[Collected data]
╔══
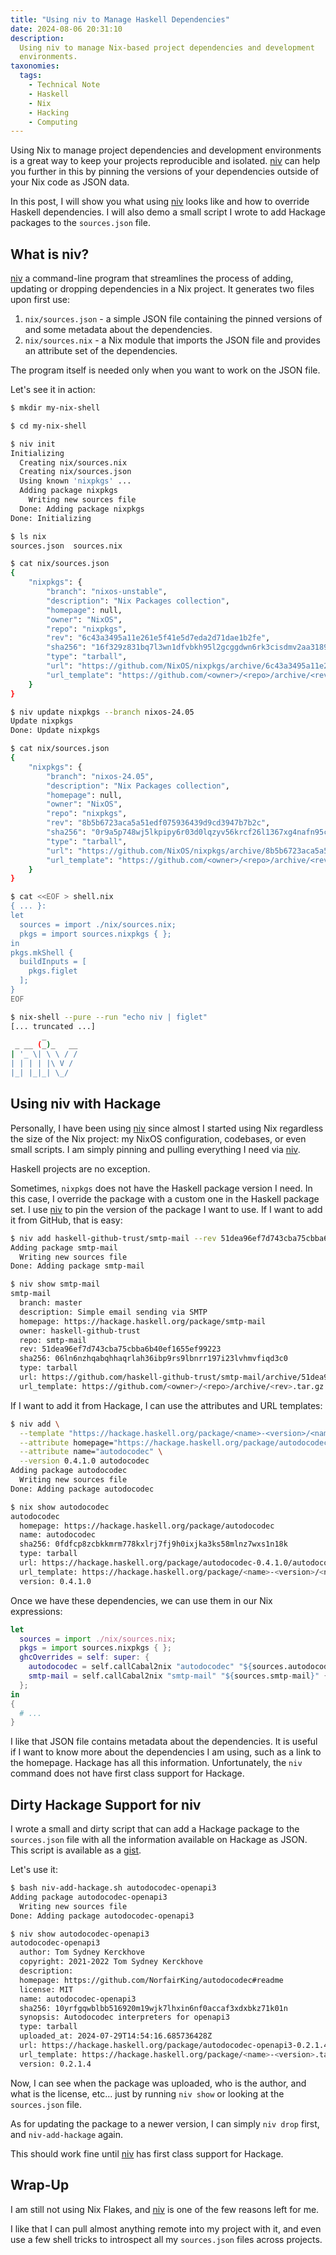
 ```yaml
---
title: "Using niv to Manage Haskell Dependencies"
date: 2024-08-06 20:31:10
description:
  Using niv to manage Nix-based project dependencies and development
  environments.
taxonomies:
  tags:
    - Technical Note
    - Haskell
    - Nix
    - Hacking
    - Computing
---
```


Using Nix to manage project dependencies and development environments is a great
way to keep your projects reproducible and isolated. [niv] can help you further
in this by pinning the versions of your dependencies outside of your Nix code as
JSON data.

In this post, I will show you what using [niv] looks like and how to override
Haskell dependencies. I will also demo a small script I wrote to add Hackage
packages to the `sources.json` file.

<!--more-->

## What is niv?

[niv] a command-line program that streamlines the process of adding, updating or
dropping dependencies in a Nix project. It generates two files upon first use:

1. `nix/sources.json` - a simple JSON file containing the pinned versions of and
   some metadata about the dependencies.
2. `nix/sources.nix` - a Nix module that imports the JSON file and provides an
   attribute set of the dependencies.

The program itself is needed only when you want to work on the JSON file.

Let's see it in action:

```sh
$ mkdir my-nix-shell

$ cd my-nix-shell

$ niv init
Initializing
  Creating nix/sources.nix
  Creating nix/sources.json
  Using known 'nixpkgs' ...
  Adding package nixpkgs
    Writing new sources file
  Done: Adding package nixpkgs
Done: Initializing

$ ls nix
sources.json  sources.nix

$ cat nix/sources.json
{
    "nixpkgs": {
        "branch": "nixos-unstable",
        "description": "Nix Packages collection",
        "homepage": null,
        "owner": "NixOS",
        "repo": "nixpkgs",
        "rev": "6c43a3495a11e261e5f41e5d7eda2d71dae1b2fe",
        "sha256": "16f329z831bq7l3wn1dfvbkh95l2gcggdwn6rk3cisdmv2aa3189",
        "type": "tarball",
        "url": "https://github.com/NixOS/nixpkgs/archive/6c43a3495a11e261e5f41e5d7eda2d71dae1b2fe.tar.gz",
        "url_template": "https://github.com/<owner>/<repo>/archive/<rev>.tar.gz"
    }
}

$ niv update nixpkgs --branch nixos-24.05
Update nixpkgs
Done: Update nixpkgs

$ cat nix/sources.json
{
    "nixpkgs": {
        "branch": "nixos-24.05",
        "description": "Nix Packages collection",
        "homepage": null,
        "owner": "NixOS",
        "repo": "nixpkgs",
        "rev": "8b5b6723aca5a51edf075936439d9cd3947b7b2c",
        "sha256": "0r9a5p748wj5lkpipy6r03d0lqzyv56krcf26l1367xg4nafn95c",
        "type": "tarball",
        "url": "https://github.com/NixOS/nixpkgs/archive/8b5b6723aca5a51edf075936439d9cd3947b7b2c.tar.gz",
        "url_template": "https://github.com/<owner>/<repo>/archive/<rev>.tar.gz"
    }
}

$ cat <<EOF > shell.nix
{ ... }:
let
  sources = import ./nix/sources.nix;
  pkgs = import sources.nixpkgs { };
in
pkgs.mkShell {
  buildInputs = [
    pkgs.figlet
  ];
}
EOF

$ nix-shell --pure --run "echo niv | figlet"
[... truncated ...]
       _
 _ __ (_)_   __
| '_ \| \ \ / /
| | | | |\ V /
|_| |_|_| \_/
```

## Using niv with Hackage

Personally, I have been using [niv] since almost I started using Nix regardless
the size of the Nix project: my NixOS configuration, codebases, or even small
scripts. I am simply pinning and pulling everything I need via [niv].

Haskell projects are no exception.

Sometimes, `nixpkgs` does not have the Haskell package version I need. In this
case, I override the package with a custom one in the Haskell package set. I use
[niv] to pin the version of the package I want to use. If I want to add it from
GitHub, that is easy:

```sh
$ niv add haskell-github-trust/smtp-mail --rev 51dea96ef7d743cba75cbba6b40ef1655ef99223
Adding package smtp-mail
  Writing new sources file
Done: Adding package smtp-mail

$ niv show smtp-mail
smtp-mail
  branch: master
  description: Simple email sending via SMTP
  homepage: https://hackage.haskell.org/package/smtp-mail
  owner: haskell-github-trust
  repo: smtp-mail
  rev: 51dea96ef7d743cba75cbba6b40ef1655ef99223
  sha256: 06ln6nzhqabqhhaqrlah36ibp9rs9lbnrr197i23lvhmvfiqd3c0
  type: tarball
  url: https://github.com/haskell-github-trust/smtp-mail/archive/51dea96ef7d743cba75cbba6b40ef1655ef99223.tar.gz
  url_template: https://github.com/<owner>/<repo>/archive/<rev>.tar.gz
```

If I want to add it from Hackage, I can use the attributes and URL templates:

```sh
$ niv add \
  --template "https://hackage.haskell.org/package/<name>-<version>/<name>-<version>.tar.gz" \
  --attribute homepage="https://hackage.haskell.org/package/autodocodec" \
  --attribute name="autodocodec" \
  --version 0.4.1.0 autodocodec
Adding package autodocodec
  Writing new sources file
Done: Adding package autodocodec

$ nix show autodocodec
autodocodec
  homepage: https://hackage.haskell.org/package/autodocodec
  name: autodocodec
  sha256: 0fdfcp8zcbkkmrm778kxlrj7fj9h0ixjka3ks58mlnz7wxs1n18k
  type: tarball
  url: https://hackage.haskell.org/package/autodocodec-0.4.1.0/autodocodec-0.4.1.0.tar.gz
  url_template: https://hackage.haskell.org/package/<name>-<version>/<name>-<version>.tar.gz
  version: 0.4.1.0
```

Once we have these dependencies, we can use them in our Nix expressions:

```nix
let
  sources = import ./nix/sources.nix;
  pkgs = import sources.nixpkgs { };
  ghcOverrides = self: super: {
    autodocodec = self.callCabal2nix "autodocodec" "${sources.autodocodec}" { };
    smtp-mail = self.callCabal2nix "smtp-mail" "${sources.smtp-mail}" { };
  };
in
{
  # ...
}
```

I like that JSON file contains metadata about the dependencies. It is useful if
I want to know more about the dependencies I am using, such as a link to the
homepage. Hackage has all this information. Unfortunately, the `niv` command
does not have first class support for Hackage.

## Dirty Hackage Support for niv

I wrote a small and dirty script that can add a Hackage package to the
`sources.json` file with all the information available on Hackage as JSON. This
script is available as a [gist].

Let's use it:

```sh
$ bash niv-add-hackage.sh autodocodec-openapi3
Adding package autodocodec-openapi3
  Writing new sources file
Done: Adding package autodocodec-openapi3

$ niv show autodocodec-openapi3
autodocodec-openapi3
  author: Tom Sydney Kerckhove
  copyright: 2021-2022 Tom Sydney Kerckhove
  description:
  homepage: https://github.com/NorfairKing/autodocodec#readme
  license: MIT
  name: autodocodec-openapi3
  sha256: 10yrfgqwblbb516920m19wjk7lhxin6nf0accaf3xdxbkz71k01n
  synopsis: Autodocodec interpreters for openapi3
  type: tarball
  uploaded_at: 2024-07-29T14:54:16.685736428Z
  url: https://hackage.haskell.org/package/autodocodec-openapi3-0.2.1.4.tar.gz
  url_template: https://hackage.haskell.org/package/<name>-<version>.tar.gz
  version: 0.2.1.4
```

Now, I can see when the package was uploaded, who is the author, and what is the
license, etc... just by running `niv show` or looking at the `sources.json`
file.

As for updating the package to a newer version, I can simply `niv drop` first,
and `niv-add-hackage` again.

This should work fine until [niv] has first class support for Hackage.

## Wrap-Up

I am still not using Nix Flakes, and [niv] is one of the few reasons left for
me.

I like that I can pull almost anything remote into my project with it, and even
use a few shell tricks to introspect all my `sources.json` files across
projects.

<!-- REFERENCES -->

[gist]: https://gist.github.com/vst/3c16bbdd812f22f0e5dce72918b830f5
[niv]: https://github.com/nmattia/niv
╚══
### What to do
Where a line in the records above contains the string "want", copy that line.

### Answer to the problem
The program itself is needed only when you want to work on the JSON file.
[niv] to pin the version of the package I want to use. If I want to add it from
If I want to add it from Hackage, I can use the attributes and URL templates:
I want to know more about the dependencies I am using, such as a link to the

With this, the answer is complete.